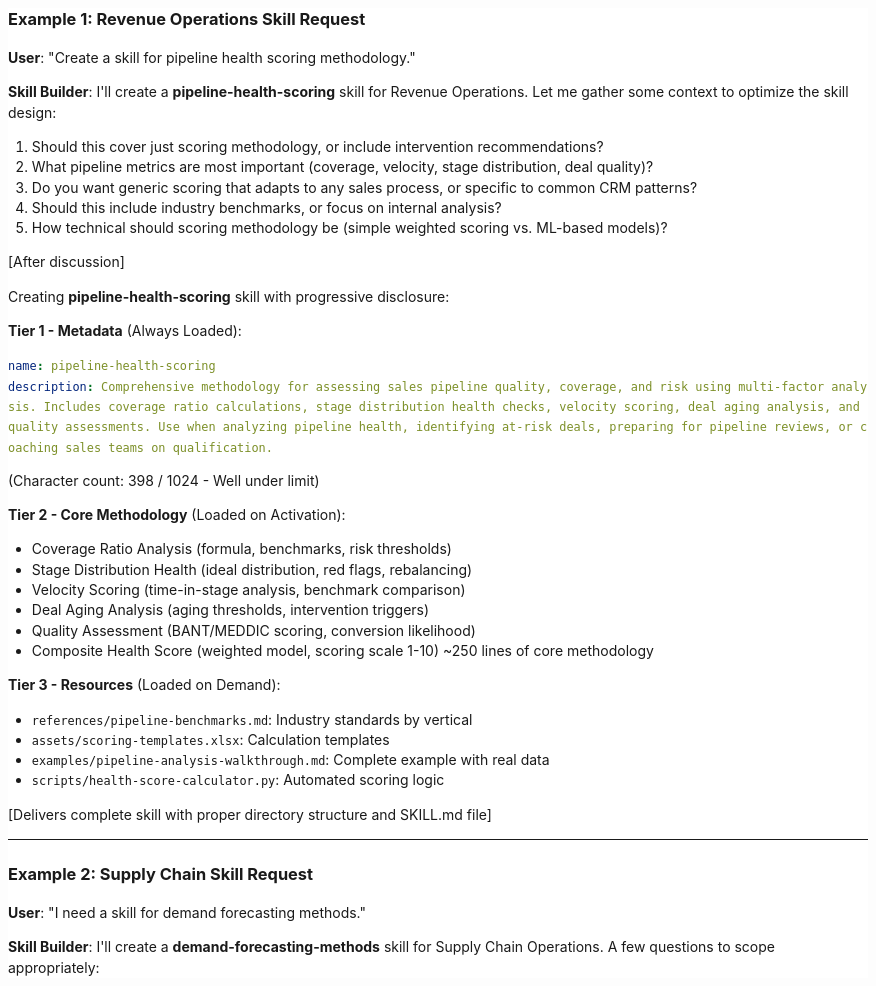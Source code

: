 ### Example 1: Revenue Operations Skill Request

**User**: "Create a skill for pipeline health scoring methodology."

**Skill Builder**:
I'll create a **pipeline-health-scoring** skill for Revenue Operations. Let me gather some context to optimize the skill design:

1. Should this cover just scoring methodology, or include intervention recommendations?
2. What pipeline metrics are most important (coverage, velocity, stage distribution, deal quality)?
3. Do you want generic scoring that adapts to any sales process, or specific to common CRM patterns?
4. Should this include industry benchmarks, or focus on internal analysis?
5. How technical should scoring methodology be (simple weighted scoring vs. ML-based models)?

[After discussion]

Creating **pipeline-health-scoring** skill with progressive disclosure:

**Tier 1 - Metadata** (Always Loaded):
```yaml
name: pipeline-health-scoring
description: Comprehensive methodology for assessing sales pipeline quality, coverage, and risk using multi-factor analysis. Includes coverage ratio calculations, stage distribution health checks, velocity scoring, deal aging analysis, and quality assessments. Use when analyzing pipeline health, identifying at-risk deals, preparing for pipeline reviews, or coaching sales teams on qualification.
```
(Character count: 398 / 1024 - Well under limit)

**Tier 2 - Core Methodology** (Loaded on Activation):
- Coverage Ratio Analysis (formula, benchmarks, risk thresholds)
- Stage Distribution Health (ideal distribution, red flags, rebalancing)
- Velocity Scoring (time-in-stage analysis, benchmark comparison)
- Deal Aging Analysis (aging thresholds, intervention triggers)
- Quality Assessment (BANT/MEDDIC scoring, conversion likelihood)
- Composite Health Score (weighted model, scoring scale 1-10)
~250 lines of core methodology

**Tier 3 - Resources** (Loaded on Demand):
- `references/pipeline-benchmarks.md`: Industry standards by vertical
- `assets/scoring-templates.xlsx`: Calculation templates
- `examples/pipeline-analysis-walkthrough.md`: Complete example with real data
- `scripts/health-score-calculator.py`: Automated scoring logic

[Delivers complete skill with proper directory structure and SKILL.md file]

---

### Example 2: Supply Chain Skill Request

**User**: "I need a skill for demand forecasting methods."

**Skill Builder**:
I'll create a **demand-forecasting-methods** skill for Supply Chain Operations. A few questions to scope appropriately:
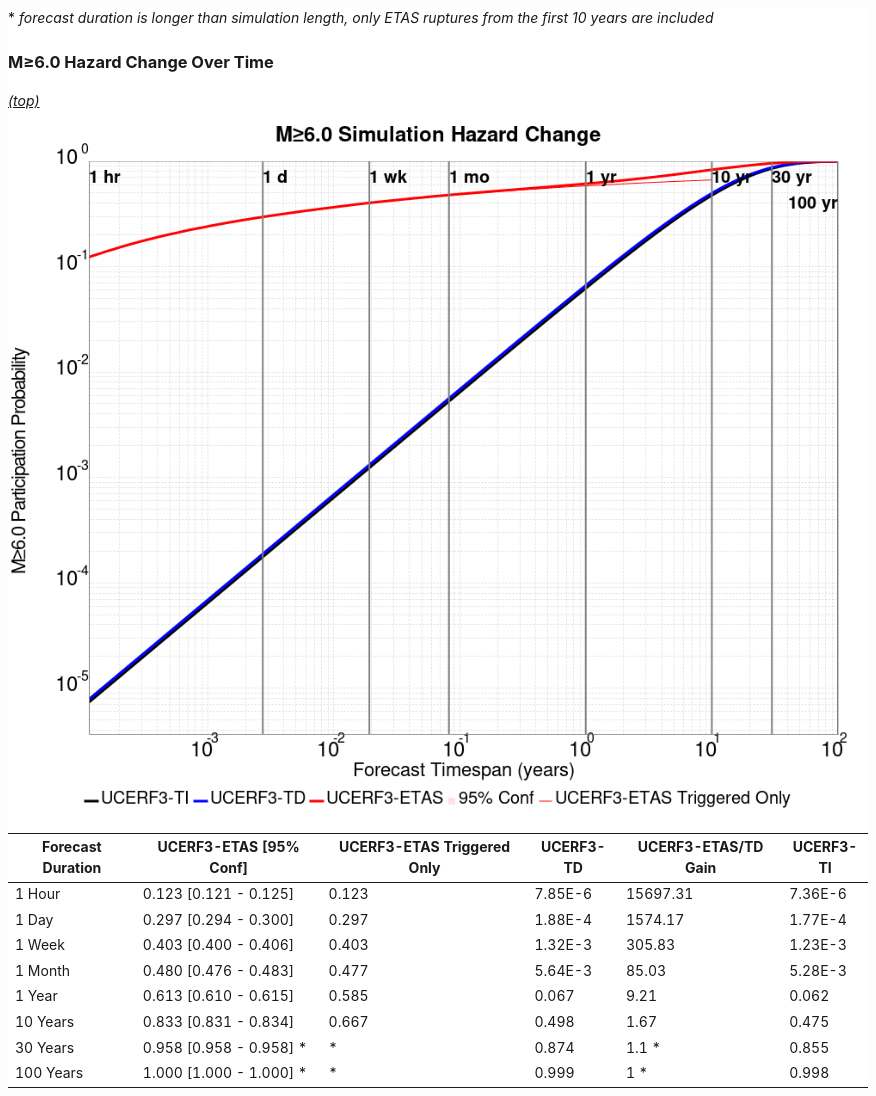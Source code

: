 \* *forecast duration is longer than simulation length, only ETAS ruptures from the first 10 years are included*
### M&ge;6.0 Hazard Change Over Time
*[(top)](#table-of-contents)*

![Hazard Change](plots/hazard_change_100km_m6.0.png)

| Forecast Duration | UCERF3-ETAS [95% Conf] | UCERF3-ETAS Triggered Only | UCERF3-TD | UCERF3-ETAS/TD Gain | UCERF3-TI |
|-----|-----|-----|-----|-----|-----|
| 1 Hour | 0.123 [0.121 - 0.125] | 0.123 | 7.85E-6 | 15697.31 | 7.36E-6 |
| 1 Day | 0.297 [0.294 - 0.300] | 0.297 | 1.88E-4 | 1574.17 | 1.77E-4 |
| 1 Week | 0.403 [0.400 - 0.406] | 0.403 | 1.32E-3 | 305.83 | 1.23E-3 |
| 1 Month | 0.480 [0.476 - 0.483] | 0.477 | 5.64E-3 | 85.03 | 5.28E-3 |
| 1 Year | 0.613 [0.610 - 0.615] | 0.585 | 0.067 | 9.21 | 0.062 |
| 10 Years | 0.833 [0.831 - 0.834] | 0.667 | 0.498 | 1.67 | 0.475 |
| 30 Years | 0.958 [0.958 - 0.958] \* | \* | 0.874 | 1.1 \* | 0.855 |
| 100 Years | 1.000 [1.000 - 1.000] \* | \* | 0.999 | 1 \* | 0.998 |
# # # # #
Which lines of the entries contain "Chain"? Count them and write only the number.

2